Les Frères musulmans n'ont pas dit leur dernier mot. Acculés en fin de semaine dernière par la dissolution de la Chambre basse du Parlement, où ils occupaient près de la moitié des sièges, les responsables de la confrérie ont riposté lundi matin en revendiquant la victoire de Mohammed Morsi à l'élection présidentielle. Selon des résultats communiqués par son entourage, le candidat islamiste aurait obtenu plus de 52 % des voix. Une annonce que les partisans de son adversaire ont aussitôt contestée, dénonçant un «acte de piraterie» électorale et jurant que le général Ahmed Chafiq a lui-même recueilli entre 51 et 52 % des suffrages…

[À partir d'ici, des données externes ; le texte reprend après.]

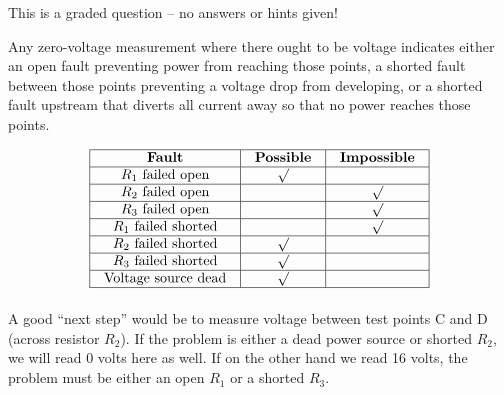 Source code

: \vfil 

\eject






This is a graded question -- no answers or hints given!







Any zero-voltage measurement where there ought to be voltage indicates either an open fault preventing power from reaching those points, a shorted fault between those points preventing a voltage drop from developing, or a shorted fault upstream that diverts all current away so that no power reaches those points.


$$\vbox{\offinterlineskip
\halign{\strut
\vrule \quad\hfil # \ \hfil & 
\vrule \quad\hfil # \ \hfil & 
\vrule \quad\hfil # \ \hfil \vrule \cr
\noalign{\hrule}
%
{\bf Fault} & {\bf Possible} & {\bf Impossible} \cr
%
\noalign{\hrule}
%
$R_1$ failed open & $\surd$ &  \cr
%
\noalign{\hrule}
%
$R_2$ failed open &  & $\surd$ \cr
%
\noalign{\hrule}
%
$R_3$ failed open &  & $\surd$ \cr
%
\noalign{\hrule}
%
$R_1$ failed shorted &  & $\surd$ \cr
%
\noalign{\hrule}
%
$R_2$ failed shorted & $\surd$ &  \cr
%
\noalign{\hrule}
%
$R_3$ failed shorted & $\surd$ &  \cr
%
\noalign{\hrule}
%
Voltage source dead & $\surd$ &  \cr
%
\noalign{\hrule}
} %
}$$ %

A good ``next step'' would be to measure voltage between test points C and D (across resistor $R_2$).  If the problem is either a dead power source or shorted $R_2$, we will read 0 volts here as well.  If on the other hand we read 16 volts, the problem must be either an open $R_1$ or a shorted $R_3$.



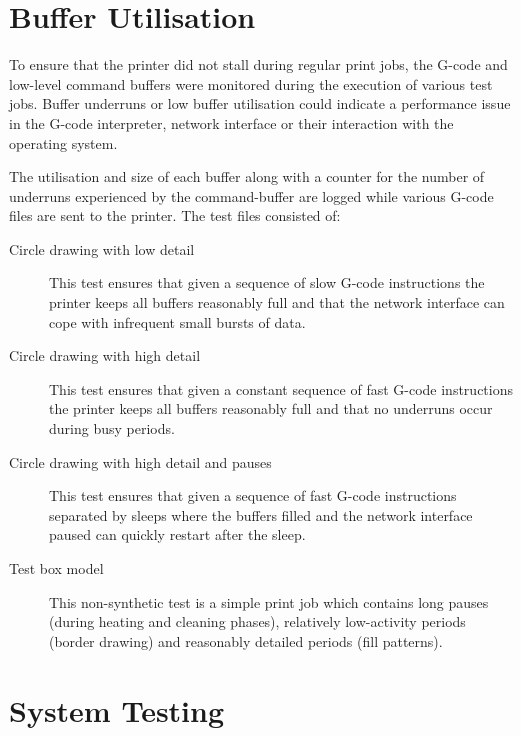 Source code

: 	\section{Buffer Utilisation}
		
		To ensure that the printer did not stall during regular print jobs, the
		G-code and low-level command buffers were monitored during the execution of
		various test jobs. Buffer underruns or low buffer utilisation could indicate
		a performance issue in the G-code interpreter, network interface or their
		interaction with the operating system.
		
		The utilisation and size of each buffer along with a counter for the number
		of underruns experienced by the command-buffer are logged while various
		G-code files are sent to the printer. The test files consisted of:
		
		\begin{description}
			
			\item[Circle drawing with low detail] This test ensures that given a
			sequence of slow G-code instructions the printer keeps all buffers
			reasonably full and that the network interface can cope with infrequent
			small bursts of data.
			
			\item[Circle drawing with high detail] This test ensures that given a
			constant sequence of fast G-code instructions the printer keeps all
			buffers reasonably full and that no underruns occur during busy periods.
			
			\item[Circle drawing with high detail and pauses] This test ensures that
			given a sequence of fast G-code instructions separated by sleeps where the
			buffers filled and the network interface paused can quickly restart after
			the sleep.
			
			\item[Test box model] This non-synthetic test is a simple print job which
			contains long pauses (during heating and cleaning phases), relatively
			low-activity periods (border drawing) and reasonably detailed periods
			(fill patterns).
			
		\end{description}
		
	
	\section{System Testing}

En communiquant ces résultats sans attendre leur proclamation officielle, prévue jeudi, les Frères musulmans ont à l'évidence cherché à prendre leurs adversaires de vitesse ainsi qu'à décourager un hypothétique coup de force du camp Chafiq, réputé proche des militaires. S'exprimant depuis l'élégante villa qui abrite son QG de campagne, à deux pas du ministère de l'Intérieur, Mohammed Morsi a promis lundi avant l'aube d'être «le président de tous les Égyptiens». Il s'est aussi engagé à ne pas «chercher la vengeance», malgré la brutale répression dont son mouvement a fait l'objet au cours des dernières décennies. Quelques heures plus tard, alors que Le Caire somnolait encore, plusieurs centaines de ses partisans ont convergé vers l'emblématique place Tahrir pour y fêter la «victoire».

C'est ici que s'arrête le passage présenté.